Fear and Loathing on the Campaign Trail in '72 - Hunter
Feb 07, 2017, 10:16
Noint!

http://www.rollingstone.com/politics/news/timewarp-campaign-72-19730705
Howburn Digger
Howburn Digger
986 posts

Re: Fear and Loathing on the Campaign Trail in '72 - Hunter
Feb 07, 2017, 21:05
"Fear and Loathing on the Campaign Trail in '72" is a great read. It should be read alongside "The Great Shark Hunt" to really understand what was happening in the US during 70-75 and where we are Now. Those two books are probably the best explanation of why America had that weird Nixon - Ford interlude, why what later happened to Jimmy Carter, happened to Jimmy Carter, why Reagan descended from California, what orifice squirted out the Bushes, where the Gulf Wars came from and why Clinton and Obama had to happen without it seeming like anything had happened, or even did happen.

They are also incredibly entertaining and funny.

I am genuinely suprised Duke was allowed to live so long.
phallus dei
583 posts

Re: Fear and Loathing on the Campaign Trail in '72 - Hunter
Feb 08, 2017, 13:29
Howburn Digger wrote:
"Fear and Loathing on the Campaign Trail in '72" is a great read. It should be read alongside "The Great Shark Hunt" to really understand what was happening in the US during 70-75 and where we are Now. Those two books are probably the best explanation of why America had that weird Nixon - Ford interlude, why what later happened to Jimmy Carter, happened to Jimmy Carter, why Reagan descended from California, what orifice squirted out the Bushes, where the Gulf Wars came from and why Clinton and Obama had to happen without it seeming like anything had happened, or even did happen.

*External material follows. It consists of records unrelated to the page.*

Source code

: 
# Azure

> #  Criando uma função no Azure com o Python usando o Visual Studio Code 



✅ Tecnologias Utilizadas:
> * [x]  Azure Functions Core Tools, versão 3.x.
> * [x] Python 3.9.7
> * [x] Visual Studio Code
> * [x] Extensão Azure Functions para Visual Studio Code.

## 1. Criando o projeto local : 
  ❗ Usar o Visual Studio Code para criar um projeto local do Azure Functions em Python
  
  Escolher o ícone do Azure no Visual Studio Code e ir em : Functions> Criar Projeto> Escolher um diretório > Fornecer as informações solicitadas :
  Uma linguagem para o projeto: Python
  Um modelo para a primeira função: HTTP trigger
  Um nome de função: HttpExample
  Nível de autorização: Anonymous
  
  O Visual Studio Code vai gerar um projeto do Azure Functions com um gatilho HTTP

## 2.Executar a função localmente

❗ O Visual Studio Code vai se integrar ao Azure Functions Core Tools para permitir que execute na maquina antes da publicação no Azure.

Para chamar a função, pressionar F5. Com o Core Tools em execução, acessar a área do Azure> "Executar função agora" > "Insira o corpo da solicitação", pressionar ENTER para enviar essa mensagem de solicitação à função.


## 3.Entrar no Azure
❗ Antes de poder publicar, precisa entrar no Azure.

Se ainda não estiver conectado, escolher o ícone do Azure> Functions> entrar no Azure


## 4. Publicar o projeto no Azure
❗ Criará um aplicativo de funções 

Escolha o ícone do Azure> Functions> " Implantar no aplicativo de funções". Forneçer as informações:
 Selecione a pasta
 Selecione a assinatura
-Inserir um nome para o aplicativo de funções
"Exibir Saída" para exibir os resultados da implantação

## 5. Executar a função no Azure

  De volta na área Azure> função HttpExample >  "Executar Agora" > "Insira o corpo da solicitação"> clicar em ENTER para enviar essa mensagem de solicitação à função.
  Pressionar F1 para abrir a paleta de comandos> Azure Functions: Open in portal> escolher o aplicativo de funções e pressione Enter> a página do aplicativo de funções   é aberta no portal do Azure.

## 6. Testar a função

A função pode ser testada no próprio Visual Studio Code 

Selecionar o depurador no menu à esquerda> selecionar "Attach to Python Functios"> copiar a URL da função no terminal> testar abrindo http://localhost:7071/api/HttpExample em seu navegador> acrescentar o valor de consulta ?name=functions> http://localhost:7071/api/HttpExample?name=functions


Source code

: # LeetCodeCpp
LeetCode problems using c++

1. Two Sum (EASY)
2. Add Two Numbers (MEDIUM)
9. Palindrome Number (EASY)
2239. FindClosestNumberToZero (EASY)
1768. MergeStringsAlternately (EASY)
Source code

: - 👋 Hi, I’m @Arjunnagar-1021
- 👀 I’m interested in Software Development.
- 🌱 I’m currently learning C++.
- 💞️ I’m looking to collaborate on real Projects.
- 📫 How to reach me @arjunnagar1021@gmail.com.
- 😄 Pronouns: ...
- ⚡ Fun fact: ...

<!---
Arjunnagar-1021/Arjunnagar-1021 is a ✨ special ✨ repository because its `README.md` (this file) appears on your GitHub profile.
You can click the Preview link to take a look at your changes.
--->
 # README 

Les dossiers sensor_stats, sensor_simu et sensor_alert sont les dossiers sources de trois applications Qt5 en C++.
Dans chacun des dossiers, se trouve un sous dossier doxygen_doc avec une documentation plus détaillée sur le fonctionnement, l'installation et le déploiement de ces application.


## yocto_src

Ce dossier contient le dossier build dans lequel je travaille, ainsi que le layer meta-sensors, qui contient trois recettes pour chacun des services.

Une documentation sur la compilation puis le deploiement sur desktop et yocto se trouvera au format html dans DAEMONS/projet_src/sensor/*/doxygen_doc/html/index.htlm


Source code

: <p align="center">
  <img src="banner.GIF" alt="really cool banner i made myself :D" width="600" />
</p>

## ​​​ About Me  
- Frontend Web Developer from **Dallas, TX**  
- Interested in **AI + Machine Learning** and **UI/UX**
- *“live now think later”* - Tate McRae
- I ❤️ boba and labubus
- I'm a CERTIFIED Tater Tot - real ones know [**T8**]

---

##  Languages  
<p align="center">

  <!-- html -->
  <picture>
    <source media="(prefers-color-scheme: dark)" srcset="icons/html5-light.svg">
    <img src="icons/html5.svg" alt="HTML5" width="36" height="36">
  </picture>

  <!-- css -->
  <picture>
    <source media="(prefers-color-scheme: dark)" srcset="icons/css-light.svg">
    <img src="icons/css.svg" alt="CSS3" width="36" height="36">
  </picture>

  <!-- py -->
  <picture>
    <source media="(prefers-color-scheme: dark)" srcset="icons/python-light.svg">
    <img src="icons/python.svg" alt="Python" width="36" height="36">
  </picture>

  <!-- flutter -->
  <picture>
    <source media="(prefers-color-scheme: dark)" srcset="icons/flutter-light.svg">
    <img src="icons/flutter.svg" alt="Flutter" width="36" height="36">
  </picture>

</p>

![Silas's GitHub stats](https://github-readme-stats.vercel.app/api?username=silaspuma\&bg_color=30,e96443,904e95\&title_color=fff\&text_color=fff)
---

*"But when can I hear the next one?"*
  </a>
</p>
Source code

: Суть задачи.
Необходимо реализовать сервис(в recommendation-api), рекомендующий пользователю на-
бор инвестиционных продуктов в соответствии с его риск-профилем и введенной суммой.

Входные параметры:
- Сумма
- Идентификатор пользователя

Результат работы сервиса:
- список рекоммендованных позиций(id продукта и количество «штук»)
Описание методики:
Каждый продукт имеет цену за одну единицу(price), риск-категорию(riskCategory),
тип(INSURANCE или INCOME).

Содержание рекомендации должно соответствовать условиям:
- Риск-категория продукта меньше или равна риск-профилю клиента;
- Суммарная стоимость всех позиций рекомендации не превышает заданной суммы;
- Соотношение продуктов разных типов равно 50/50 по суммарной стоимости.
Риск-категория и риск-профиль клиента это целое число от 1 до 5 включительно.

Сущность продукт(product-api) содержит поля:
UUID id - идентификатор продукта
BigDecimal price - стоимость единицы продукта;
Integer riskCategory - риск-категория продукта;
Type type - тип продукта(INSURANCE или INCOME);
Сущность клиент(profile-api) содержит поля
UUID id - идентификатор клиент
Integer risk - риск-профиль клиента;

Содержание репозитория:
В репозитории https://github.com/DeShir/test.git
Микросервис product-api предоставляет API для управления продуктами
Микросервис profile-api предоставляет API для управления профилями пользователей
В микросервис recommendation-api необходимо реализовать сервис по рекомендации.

They are also incredibly entertaining and funny.

I am genuinely suprised Duke was allowed to live so long.


Haven't read the books but I can say you just provided an excellent summary of the last 45 years of American political history!
Howburn Digger
Howburn Digger
986 posts

Re: Fear and Loathing on the Campaign Trail in '72 - Hunter
Feb 08, 2017, 23:56
phallus dei wrote:


Haven't read the books but I can say you just provided an excellent summary of the last 45 years of American political history!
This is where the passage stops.